Purpose: PET radiotracers which incorporate longer-lived radionuclides enable biological processes to be studied over many hours, at centres remote from a cyclotron. This paper examines the radioisotope characteristics, imaging performance, radiation dosimetry and production modes of the four copper radioisotopes, ( 60)Cu,( 61)Cu,( 62)Cu and( 64)Cu, to assess their merits for different PET imaging applications.
Methods: Spatial resolution, sensitivity, scatter fraction and noise-equivalent count rate (NEC) are predicted for( 60)Cu,( 61)Cu,( 62)Cu and( 64)Cu using a model incorporating radionuclide decay properties and scanner parameters for the GE Advance scanner. Dosimetry for( 60)Cu,( 61)Cu and( 64)Cu is performed using the MIRD model and published biodistribution data for copper(II) pyruvaldehyde bis(N(4)-methyl)thiosemicarbazone (Cu-PTSM).

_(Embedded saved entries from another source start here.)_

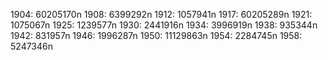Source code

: 1904: 60205170n
1908: 6399292n
1912: 1057941n
1917: 60205289n
1921: 1075067n
1925: 1239577n
1930: 2441916n
1934: 3996919n
1938: 935344n
1942: 831957n
1946: 1996287n
1950: 11129863n
1954: 2284745n
1958: 5247346n
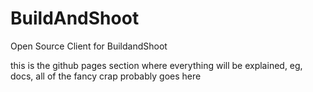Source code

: BuildAndShoot
=============

Open Source Client for BuildandShoot

this is the github pages section where everything will be explained, eg, docs, all of the fancy crap probably goes here
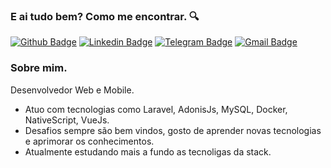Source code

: ### E ai tudo bem? Como me encontrar. :mag:

[![Github Badge](https://img.shields.io/badge/-Github-000?style=flat-square&logo=Github&logoColor=white&link=https://github.com/edvaldolima)](https://github.com/edvaldolima)
[![Linkedin Badge](https://img.shields.io/badge/-LinkedIn-blue?style=flat-square&logo=Linkedin&logoColor=white&link=https://www.linkedin.com/in/edvaldo-slima/)](https://www.linkedin.com/in/edvaldo-slima/)
[![Telegram Badge](https://img.shields.io/badge/-Telegram-1ca0f1?style=flat-square&labelColor=1ca0f1&logo=telegram&logoColor=white&link=https://t.me/edvaldolima)](https://t.me/edvaldolima)
[![Gmail Badge](https://img.shields.io/badge/-Gmail-c14438?style=flat-square&logo=Gmail&logoColor=white&link=mailto:edvaldojunodi@gmail.com)](mailto:edvaldojunodi@gmail.com)

### Sobre mim.

Desenvolvedor Web e Mobile.
  
- Atuo com tecnologias como Laravel, AdonisJs, MySQL, Docker, NativeScript, VueJs. 
- Desafios sempre são bem vindos, gosto de aprender novas tecnologias e aprimorar os conhecimentos.
- Atualmente estudando mais a fundo as tecnoligas da stack.

<!--

Here are some ideas to get you started:

- 🔭 I’m currently working on ...
- 🌱 I’m currently learning ...
- 👯 I’m looking to collaborate on ...
- 🤔 I’m looking for help with ...
- 💬 Ask me about ...
- 📫 How to reach me: ...
- 😄 Pronouns: ...
- ⚡ Fun fact: ...
-->

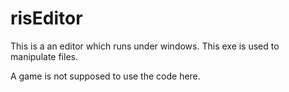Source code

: # risEditor
This is a an editor which runs under windows. This exe is used to manipulate files.

A game is not supposed to use the code here.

Results: (60)Cu and( 62)Cu are characterised by shorter half-lives and higher sensitivity and NEC, making them more suitable for studying the faster kinetics of small molecules, such as Cu-PTSM.( 61)Cu and( 64)Cu have longer half-lives, enabling studies of the slower kinetics of cells and peptides and prolonged imaging to compensate for lower sensitivity, together with better spatial resolution, which partially compensates for loss of image contrast.( 61)Cu-PTSM and( 64)Cu-PTSM are associated with radiation doses similar to [(18)F]-fluorodeoxyglucose, whilst the doses for( 60)Cu-PTSM and( 62)Cu-PTSM are lower and more comparable with H(2) (15)O.
Conclusion: The physical and radiochemical characteristics of the four copper isotopes make each more suited to some imaging tasks than others. The results presented here assist in selecting the preferred radioisotope for a given imaging application, and illustrate a strategy which can be extended to the majority of novel PET tracers.